Why We Can’t Sleep: Women’s New Midlife Crisis

‘I look at the clock… it’s 3am’: Why can’t women sleep?

…A new book from the US … appears at first glance to be more of a feminist manifesto for Generation Xers than a self-help manual for insomniacs. On closer inspection, though, a picture starts to form that’s recognisable to any woman who is knee-deep in the mothering, marriage and career years. Disregarding the generational focus of the book’s premise, it offers, not a cure, but insight and some unpalatable news about the lives of women today. Every right we’ve earned, every advance we’ve made, every career we are now free to embark on continues to co-exist with our near full-time engagement in the oldest job in the world: keeping hearth and home.

Despite a century of emancipation, women still do most of the backstage work that keeps the show on the road. Scratch the surface of this national insomnia pandemic and you discover that inequality is at the heart of the malaise. Aside from sexual politics and headline grabbers, such as #MeToo, most women’s lives aren’t improving quantifiably, they’re just different from 50 years ago.

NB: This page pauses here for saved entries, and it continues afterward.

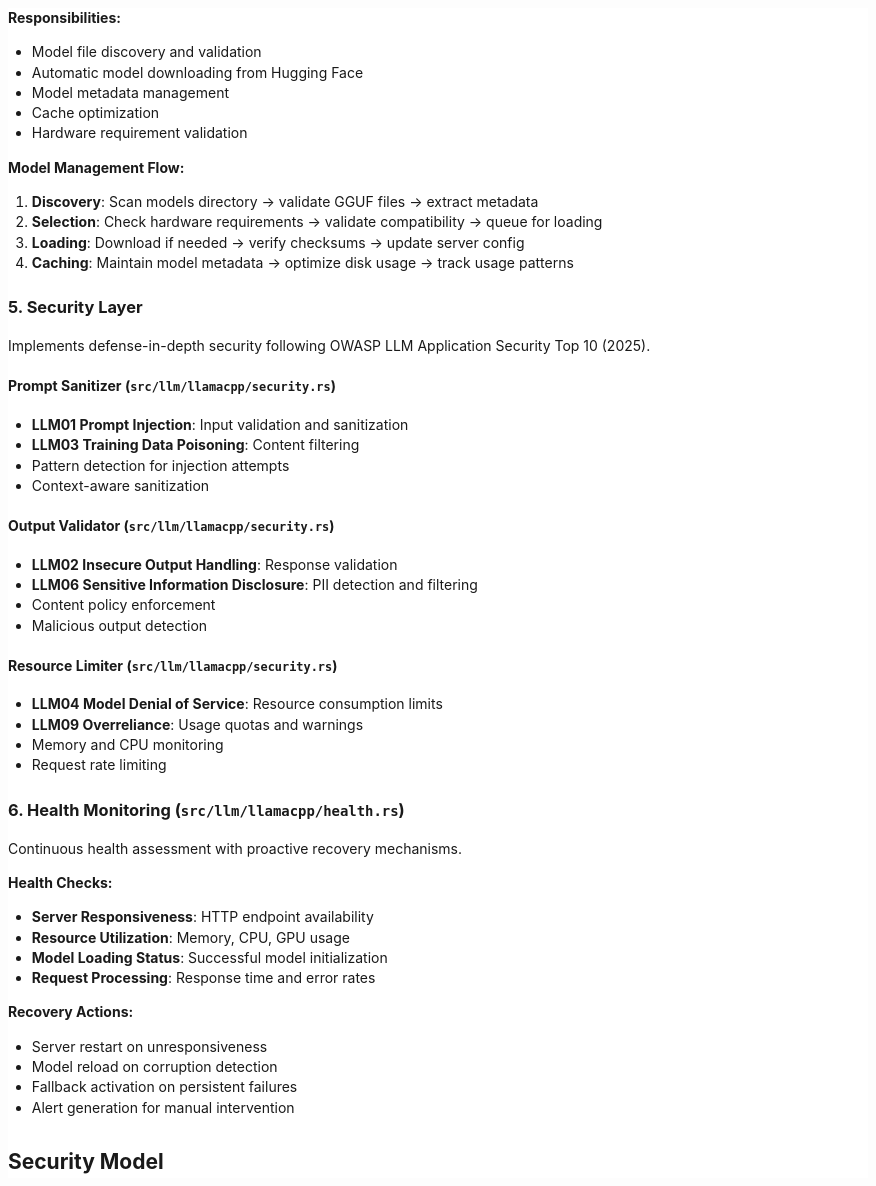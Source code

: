 **Responsibilities:**
- Model file discovery and validation
- Automatic model downloading from Hugging Face
- Model metadata management
- Cache optimization
- Hardware requirement validation

**Model Management Flow:**
1. **Discovery**: Scan models directory → validate GGUF files → extract metadata
2. **Selection**: Check hardware requirements → validate compatibility → queue for loading
3. **Loading**: Download if needed → verify checksums → update server config
4. **Caching**: Maintain model metadata → optimize disk usage → track usage patterns

### 5. Security Layer

Implements defense-in-depth security following OWASP LLM Application Security Top 10 (2025).

#### Prompt Sanitizer (`src/llm/llamacpp/security.rs`)
- **LLM01 Prompt Injection**: Input validation and sanitization
- **LLM03 Training Data Poisoning**: Content filtering
- Pattern detection for injection attempts
- Context-aware sanitization

#### Output Validator (`src/llm/llamacpp/security.rs`)
- **LLM02 Insecure Output Handling**: Response validation
- **LLM06 Sensitive Information Disclosure**: PII detection and filtering
- Content policy enforcement
- Malicious output detection

#### Resource Limiter (`src/llm/llamacpp/security.rs`)
- **LLM04 Model Denial of Service**: Resource consumption limits
- **LLM09 Overreliance**: Usage quotas and warnings
- Memory and CPU monitoring
- Request rate limiting

### 6. Health Monitoring (`src/llm/llamacpp/health.rs`)

Continuous health assessment with proactive recovery mechanisms.

**Health Checks:**
- **Server Responsiveness**: HTTP endpoint availability
- **Resource Utilization**: Memory, CPU, GPU usage
- **Model Loading Status**: Successful model initialization
- **Request Processing**: Response time and error rates

**Recovery Actions:**
- Server restart on unresponsiveness
- Model reload on corruption detection
- Fallback activation on persistent failures
- Alert generation for manual intervention

## Security Model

“It’s great that men and women are equals in the workplace, but what this means in reality is that women are effectively taking on twice the load,” says Dr Elle Boag, associate professor in social psychology at Birmingham City University. “Only too often we do the work, the domestic labour and the childcare (to be fair, sometimes these chores are shared). We’ve adopted this multitasking role and it’s become normative.” So, it’s no surprise that when we go to bed we find we can’t switch off.